I would love to go across the international borders to practice or volunteer as a COTA to help promote the wellness of Occupational Therapy. Hopefully one day I can!
I completed my final level 2 fieldwork in Trinidad and Tobago. I was there for 10 weeks working with an American OT who was starting a clinic with hopes of service a broader client base. We also worked with a school for children with special needs. It was an incredible experience for me and I have maintained ties with the Carribean OT community. Though it is a very small community, they are working to develop a local program to educate future OT's and adovacate for the profession within the islands. I hope to return to work with them soon.

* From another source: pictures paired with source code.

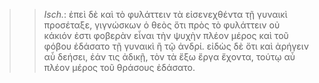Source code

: 

>>  *Isch.*: ἐπεὶ δὲ καὶ τὸ φυλάττειν τὰ εἰσενεχθέντα τῇ γυναικὶ προσέταξε, γιγνώσκων ὁ θεὸς ὅτι πρὸς τὸ φυλάττειν οὐ κάκιόν ἐστι φοβερὰν εἶναι τὴν ψυχὴν πλέον μέρος καὶ τοῦ φόβου ἐδάσατο τῇ γυναικὶ ἢ τῷ ἀνδρί. εἰδὼς δὲ ὅτι καὶ ἀρήγειν αὖ δεήσει, ἐάν τις ἀδικῇ, τὸν τὰ ἔξω ἔργα ἔχοντα, τούτῳ αὖ πλέον μέρος τοῦ θράσους ἐδάσατο.
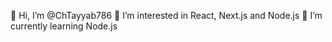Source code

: 👋 Hi, I’m @ChTayyab786
👀 I’m interested in React, Next.js and Node.js
🌱 I’m currently learning Node.js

I am an occupational therapy student at The University of Kansas Medical Center and this last summer I spent 6 weeks studying at Christian Medical College in Vellore, India. While studying in India, I learned how much context impacts therapy. Therapists in India are very innovative in their approach to therapy due to limited resources. The demand for OT in India is great and I felt really appreciated when I was there. I am so thankful for my experience and how it has helped me grow as a future occupational therapist. I hope to continue my international experience and work overseas some day. Janaki Rose- from my experience I learned that occupational therapy in India is a bachelors degree followed by a year-long internship. At Christian Medical College they were required to learn english as well as Tamil (the native language of the state). I don't know if they were required to take a certification exam or not. If you're interested I can give you the contact information of someone who might be more helpful with your questions.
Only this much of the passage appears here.